NH Highways Magazine featured AK Industrial Services in the Technology & Innovation section in their Spring 2025 edition. Read the article text below or view a printer-friendly 2-page PDF of it as it appeared in the magazine.
Hydrodemolition: Practical Advantages & Applications
New Hampshire Good Roads Members Collaborate to Achieve Project Goals
As New Hampshire contractors continue to face labor shortages, rising costs of materials and disposal, employee health and safety concerns, and environmental protection issues, hydrodemolition technology* is enabling New Hampshire Good Roads members to achieve project goals with less time, money, and labor investment.
Good Roads Member Collaborations
General Contractor Evroks Corporation teamed up with hydrodemolition service provider AK Industrial Services LLC(AKIS) to successfully complete these projects:
Church Street Bridge, Laconia, NH – The City of Laconia contracted Busby Construction Co., Inc. / Evroks Corporation to rehabilitate the Church Street Bridge by replacing the 150-ft. long, 6-ft. wide sidewalk, repairing expansion joints and installing new pavement in time for the city to open it for the busy Memorial Day weekend. In a single day, three operators from AK Industrial Services removed 49 sq. yards of concrete to a depth of three top four inches while cleaning and descaling around and below to rebar to create an idea surface profile for concrete adhesion. AKIS total on-site time was two days, including mobilization and efficient clean up using vacuum trucks.
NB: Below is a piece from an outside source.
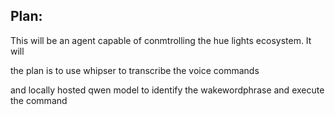 ## Plan:

This will be an agent capable of conmtrolling the hue lights ecosystem.
It will

the plan is to use whipser to transcribe the voice commands

and locally hosted qwen model to identify the wakewordphrase and execute the command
Michael Ferrari of Evroks Corporation explained, “The quality and speed of hydrodemolition greatly improved this project’s schedule. Concrete was removed quickly, thoroughly, and with much less impact to our team than traditional mechanical methods would have inflicted.”
Maplewood Avenue Bridge, Portsmouth, NH – The Maplewood Avenue Bridge is a 128-year-old structure that evolved, in 1976, from a stone arch to include a grouted corrugated metal plate arch liner. In 2024, the City of Portsmouth contracted Evroks Corporation to clean and remove deteriorated sections of the metal culvert and install a four inch geopolymer lining to extend its longevity. Since the proposed lining could impact pond drainage by reducing the cross-sectional area of ocean waterway below the culvert, engineers specified selective demolition of the culvert’s existing non-structural concrete footings to make up for the area displaced by the liner.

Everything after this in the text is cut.